Не боятся ни мороза ни голода -
Легендарное поколение
Рокенролльного честного города.
Дворники с улицы имени Леннона
Маршируют на свежую голову...

"Свидетели" - заглавная песня альбома - продолжение древней хипповской темы "освоения (присвоения) реальности с помощью свободной любви", оно же "мы будем трахаться на Невском проспекте". См. Сашу Васильева: "Это не в смысле призыва... Просто это наш город, и мы имеем право заниматься любовью, где хотим". Этнотворческая идея, огранизуя реальность, обязана вовлечь в себя и это тоже, превратив комплиментарность в механизм смены поколений.

Освоение "демографии" - одновременно и освоение культурного слоя. "Дом на сваях" требует собрать на Ноевом ковчеге, что "плывет чуть поверх воды" ("просекая льды"), всю необходимую символику, которую "геологи" поднимают с нижних этажей. Вообще - не надо забывать, что демиург народа есть его роль в глобальном проекте, и задачу культурной интеграции, возложенную на суперэтническую Россию (кто бы ее ни представлял), еще никто не отменил.
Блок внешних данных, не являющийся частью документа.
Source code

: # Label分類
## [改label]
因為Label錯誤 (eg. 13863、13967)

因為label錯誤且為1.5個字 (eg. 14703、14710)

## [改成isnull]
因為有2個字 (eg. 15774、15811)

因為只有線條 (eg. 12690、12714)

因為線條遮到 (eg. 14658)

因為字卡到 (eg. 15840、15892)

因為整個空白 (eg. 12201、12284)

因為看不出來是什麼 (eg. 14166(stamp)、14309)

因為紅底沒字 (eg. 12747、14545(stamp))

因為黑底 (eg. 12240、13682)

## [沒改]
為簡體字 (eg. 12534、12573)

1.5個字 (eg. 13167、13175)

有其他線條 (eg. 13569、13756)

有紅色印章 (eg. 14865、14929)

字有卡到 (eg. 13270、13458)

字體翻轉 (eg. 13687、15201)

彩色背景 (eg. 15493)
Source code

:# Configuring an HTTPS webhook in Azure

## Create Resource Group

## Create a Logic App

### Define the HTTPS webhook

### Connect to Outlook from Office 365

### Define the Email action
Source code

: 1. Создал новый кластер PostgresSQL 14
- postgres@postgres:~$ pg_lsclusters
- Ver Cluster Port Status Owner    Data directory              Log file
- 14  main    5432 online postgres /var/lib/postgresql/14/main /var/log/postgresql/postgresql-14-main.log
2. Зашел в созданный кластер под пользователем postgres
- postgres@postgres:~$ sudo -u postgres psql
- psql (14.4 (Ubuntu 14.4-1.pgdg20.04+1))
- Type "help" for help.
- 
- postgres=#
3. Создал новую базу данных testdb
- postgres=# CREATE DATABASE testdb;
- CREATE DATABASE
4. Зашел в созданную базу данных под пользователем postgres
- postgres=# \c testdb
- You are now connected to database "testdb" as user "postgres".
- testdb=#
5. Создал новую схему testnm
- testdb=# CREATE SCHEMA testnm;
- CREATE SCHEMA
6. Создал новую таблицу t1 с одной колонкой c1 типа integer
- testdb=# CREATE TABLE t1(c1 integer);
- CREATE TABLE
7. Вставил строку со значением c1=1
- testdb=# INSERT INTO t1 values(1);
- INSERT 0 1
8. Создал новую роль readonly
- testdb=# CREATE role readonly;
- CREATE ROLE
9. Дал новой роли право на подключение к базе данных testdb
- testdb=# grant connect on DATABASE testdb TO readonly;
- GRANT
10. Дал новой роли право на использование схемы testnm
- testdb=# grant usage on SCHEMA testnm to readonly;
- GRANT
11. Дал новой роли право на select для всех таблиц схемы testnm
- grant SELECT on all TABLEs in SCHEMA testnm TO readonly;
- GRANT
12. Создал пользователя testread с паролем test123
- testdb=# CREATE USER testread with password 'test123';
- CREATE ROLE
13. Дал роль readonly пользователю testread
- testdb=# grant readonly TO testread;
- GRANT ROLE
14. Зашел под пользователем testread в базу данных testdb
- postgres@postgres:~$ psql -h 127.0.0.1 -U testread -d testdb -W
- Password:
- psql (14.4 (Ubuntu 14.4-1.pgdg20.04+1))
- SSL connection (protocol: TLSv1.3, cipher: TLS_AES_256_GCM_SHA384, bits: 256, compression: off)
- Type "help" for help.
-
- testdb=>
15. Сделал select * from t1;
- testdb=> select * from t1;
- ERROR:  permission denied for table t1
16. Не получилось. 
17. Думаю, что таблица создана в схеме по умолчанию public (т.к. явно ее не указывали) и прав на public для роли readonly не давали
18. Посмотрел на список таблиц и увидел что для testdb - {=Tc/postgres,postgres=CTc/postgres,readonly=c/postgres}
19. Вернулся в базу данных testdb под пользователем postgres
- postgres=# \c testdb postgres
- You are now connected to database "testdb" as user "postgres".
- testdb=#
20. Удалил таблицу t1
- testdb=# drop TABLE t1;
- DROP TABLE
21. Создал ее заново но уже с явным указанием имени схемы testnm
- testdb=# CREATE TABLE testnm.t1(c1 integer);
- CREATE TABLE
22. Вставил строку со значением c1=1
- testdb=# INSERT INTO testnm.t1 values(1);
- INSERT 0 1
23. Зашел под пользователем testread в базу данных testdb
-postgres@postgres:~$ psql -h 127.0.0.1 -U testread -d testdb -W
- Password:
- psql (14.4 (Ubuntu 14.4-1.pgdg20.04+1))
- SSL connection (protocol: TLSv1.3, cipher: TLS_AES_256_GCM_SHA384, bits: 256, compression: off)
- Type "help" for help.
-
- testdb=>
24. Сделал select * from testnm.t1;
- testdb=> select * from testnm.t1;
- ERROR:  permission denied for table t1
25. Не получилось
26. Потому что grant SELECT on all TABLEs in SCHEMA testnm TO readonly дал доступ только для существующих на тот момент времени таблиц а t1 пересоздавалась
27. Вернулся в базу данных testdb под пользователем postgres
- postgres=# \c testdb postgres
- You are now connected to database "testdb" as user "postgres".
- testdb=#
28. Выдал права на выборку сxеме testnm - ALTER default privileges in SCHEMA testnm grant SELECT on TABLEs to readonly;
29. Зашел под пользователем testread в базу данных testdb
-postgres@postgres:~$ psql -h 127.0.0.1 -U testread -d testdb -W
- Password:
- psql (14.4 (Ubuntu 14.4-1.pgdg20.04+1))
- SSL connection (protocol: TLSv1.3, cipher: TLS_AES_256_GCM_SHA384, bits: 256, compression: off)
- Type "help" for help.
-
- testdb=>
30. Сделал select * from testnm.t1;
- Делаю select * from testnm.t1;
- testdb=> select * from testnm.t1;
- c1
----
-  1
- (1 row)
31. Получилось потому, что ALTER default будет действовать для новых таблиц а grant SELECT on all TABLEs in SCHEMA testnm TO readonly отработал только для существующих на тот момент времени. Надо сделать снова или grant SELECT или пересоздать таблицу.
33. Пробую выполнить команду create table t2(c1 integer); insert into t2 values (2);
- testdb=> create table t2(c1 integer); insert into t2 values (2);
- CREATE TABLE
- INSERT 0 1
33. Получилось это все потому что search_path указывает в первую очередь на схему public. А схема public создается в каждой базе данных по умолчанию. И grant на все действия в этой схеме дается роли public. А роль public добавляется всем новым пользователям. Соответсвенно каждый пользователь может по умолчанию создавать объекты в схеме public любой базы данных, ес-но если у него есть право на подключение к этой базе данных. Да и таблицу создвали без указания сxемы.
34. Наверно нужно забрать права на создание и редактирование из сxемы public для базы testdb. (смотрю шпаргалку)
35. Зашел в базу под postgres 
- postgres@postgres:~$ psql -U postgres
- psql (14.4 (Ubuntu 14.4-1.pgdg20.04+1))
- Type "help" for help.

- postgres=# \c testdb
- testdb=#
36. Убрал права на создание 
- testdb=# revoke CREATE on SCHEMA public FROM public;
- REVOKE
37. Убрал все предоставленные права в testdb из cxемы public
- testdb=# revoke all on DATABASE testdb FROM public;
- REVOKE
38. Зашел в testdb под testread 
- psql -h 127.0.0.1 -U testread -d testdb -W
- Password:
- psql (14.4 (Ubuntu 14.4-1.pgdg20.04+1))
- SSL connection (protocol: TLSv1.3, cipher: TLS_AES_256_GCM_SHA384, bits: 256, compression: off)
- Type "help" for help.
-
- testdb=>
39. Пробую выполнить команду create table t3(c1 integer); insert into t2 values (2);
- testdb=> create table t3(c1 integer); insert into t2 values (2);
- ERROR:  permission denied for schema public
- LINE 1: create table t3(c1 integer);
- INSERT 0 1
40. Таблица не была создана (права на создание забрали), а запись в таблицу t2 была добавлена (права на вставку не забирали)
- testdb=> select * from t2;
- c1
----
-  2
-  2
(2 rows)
Бродский в семидесятые годы бежал из национального контекста в общемировой; новые бродскисты сплетут над общемировым контекстом паутину национального. Константин Арбенин уже начал. "Конец цитаты".

При всем при том вышеупомянутая паутина не должна становится и партией в бисер в чистом виде. Задача стоит в выстраивании связей не столько "внутри культуры", сколько "над культурой", "над философией" и "над технологией". "Натиск на Восток" (в негативе приведший к феномену "гуру из Бобруйска") "в позитиве" означает овладение "иероглифическим", комплексно-релятивным мышлением. В национальной рок-традиции, в которой сошлись западный экпансионизм и восточный универсализм, эта задача решается уже давно, но не решена до конца и в очень малой степени донесена до восприятия аудитории. Из всех проповедей для нас, таким образом, наиболее актуальна проповедь системного анализа. Да, это не оговорка: не "обучение", не "овладение инструментом", а постановка мировоззрения, умеющего видеть общее и отсекать частное - мировоззрения, для которого не будет проблемой обнаружить связь между "космическими полетами и основным вопросом философии", полярной системой координат и "престолоцентризмом", принципом строительства на болотах и отказом от социальных гарантий, философией идеализма и объектно-ориентированным программированием, и так далее; проповедь, в ходе которой большая часть того, что нынешний этносубстрат клеймит как "шизоидное", будет оправдано, а всякое "Да что Вы, масса Том, обязательно выклюет!" ((с) Марк Твен) должно уничтожаться так же беспощадно, как деревянные божки - пророком Мухаммадом и князем Владимиром (пусть еще не как ересь, за которую снижают академические оценки, и тем паче - не как препятствие к получению должности, как в древнем Китае, но, по меньшей мере, как дурной тон, косой взгляд и изгнание из круга общения).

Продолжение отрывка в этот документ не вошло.